#### EXCERPTED DATA:
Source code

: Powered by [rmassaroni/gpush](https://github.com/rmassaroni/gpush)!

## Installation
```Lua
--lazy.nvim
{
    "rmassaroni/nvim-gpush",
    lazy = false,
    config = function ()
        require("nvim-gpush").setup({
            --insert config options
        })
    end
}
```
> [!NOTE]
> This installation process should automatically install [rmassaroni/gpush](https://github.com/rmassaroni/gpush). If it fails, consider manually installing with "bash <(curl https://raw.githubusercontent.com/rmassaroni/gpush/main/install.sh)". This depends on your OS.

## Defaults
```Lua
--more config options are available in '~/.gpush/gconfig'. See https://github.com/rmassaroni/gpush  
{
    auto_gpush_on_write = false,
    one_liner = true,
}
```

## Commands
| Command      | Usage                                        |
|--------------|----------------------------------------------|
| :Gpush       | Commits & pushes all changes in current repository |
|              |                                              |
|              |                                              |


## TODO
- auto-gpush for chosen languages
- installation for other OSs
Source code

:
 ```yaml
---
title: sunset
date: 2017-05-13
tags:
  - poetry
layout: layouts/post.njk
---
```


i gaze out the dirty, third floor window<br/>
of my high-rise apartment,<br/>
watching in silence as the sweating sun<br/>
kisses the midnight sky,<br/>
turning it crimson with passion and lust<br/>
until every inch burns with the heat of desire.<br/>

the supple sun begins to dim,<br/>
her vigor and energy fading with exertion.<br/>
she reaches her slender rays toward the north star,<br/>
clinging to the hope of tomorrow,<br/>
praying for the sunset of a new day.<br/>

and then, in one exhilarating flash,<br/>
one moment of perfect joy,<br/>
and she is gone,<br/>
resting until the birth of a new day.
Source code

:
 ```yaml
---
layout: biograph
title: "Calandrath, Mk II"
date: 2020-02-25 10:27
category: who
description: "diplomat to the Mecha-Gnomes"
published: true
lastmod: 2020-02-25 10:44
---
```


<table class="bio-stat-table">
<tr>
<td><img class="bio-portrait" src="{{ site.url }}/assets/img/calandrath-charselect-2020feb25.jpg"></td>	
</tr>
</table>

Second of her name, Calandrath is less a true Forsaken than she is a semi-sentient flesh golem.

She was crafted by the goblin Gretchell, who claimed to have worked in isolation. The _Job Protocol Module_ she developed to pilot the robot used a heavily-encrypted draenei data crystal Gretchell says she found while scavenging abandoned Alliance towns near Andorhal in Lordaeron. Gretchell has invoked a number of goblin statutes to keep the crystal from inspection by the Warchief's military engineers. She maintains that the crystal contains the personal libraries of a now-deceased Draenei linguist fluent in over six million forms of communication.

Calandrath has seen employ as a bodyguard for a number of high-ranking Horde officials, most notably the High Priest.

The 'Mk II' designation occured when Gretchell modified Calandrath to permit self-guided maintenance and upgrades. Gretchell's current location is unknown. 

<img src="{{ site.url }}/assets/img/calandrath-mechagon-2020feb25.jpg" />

#### ABOUT THIS TASK:
Repeat all of the records, letter for letter.

#### EXERCISE RESPONSE:
Source code

: Powered by [rmassaroni/gpush](https://github.com/rmassaroni/gpush)!

## Installation
```Lua
--lazy.nvim
{
    "rmassaroni/nvim-gpush",
    lazy = false,
    config = function ()
        require("nvim-gpush").setup({
            --insert config options
        })
    end
}
```
> [!NOTE]
> This installation process should automatically install [rmassaroni/gpush](https://github.com/rmassaroni/gpush). If it fails, consider manually installing with "bash <(curl https://raw.githubusercontent.com/rmassaroni/gpush/main/install.sh)". This depends on your OS.

## Defaults
```Lua
--more config options are available in '~/.gpush/gconfig'. See https://github.com/rmassaroni/gpush  
{
    auto_gpush_on_write = false,
    one_liner = true,
}
```

## Commands
| Command      | Usage                                        |
|--------------|----------------------------------------------|
| :Gpush       | Commits & pushes all changes in current repository |
|              |                                              |
|              |                                              |


## TODO
- auto-gpush for chosen languages
- installation for other OSs
Source code

:
 ```yaml
---
title: sunset
date: 2017-05-13
tags:
  - poetry
layout: layouts/post.njk
---
```


i gaze out the dirty, third floor window<br/>
of my high-rise apartment,<br/>
watching in silence as the sweating sun<br/>
kisses the midnight sky,<br/>
turning it crimson with passion and lust<br/>
until every inch burns with the heat of desire.<br/>

the supple sun begins to dim,<br/>
her vigor and energy fading with exertion.<br/>
she reaches her slender rays toward the north star,<br/>
clinging to the hope of tomorrow,<br/>
praying for the sunset of a new day.<br/>

and then, in one exhilarating flash,<br/>
one moment of perfect joy,<br/>
and she is gone,<br/>
resting until the birth of a new day.
Source code

:
 ```yaml
---
layout: biograph
title: "Calandrath, Mk II"
date: 2020-02-25 10:27
category: who
description: "diplomat to the Mecha-Gnomes"
published: true
lastmod: 2020-02-25 10:44
---
```


<table class="bio-stat-table">
<tr>
<td><img class="bio-portrait" src="{{ site.url }}/assets/img/calandrath-charselect-2020feb25.jpg"></td>	
</tr>
</table>

Second of her name, Calandrath is less a true Forsaken than she is a semi-sentient flesh golem.

She was crafted by the goblin Gretchell, who claimed to have worked in isolation. The _Job Protocol Module_ she developed to pilot the robot used a heavily-encrypted draenei data crystal Gretchell says she found while scavenging abandoned Alliance towns near Andorhal in Lordaeron. Gretchell has invoked a number of goblin statutes to keep the crystal from inspection by the Warchief's military engineers. She maintains that the crystal contains the personal libraries of a now-deceased Draenei linguist fluent in over six million forms of communication.

Calandrath has seen employ as a bodyguard for a number of high-ranking Horde officials, most notably the High Priest.

The 'Mk II' designation occured when Gretchell modified Calandrath to permit self-guided maintenance and upgrades. Gretchell's current location is unknown. 

<img src="{{ site.url }}/assets/img/calandrath-mechagon-2020feb25.jpg" />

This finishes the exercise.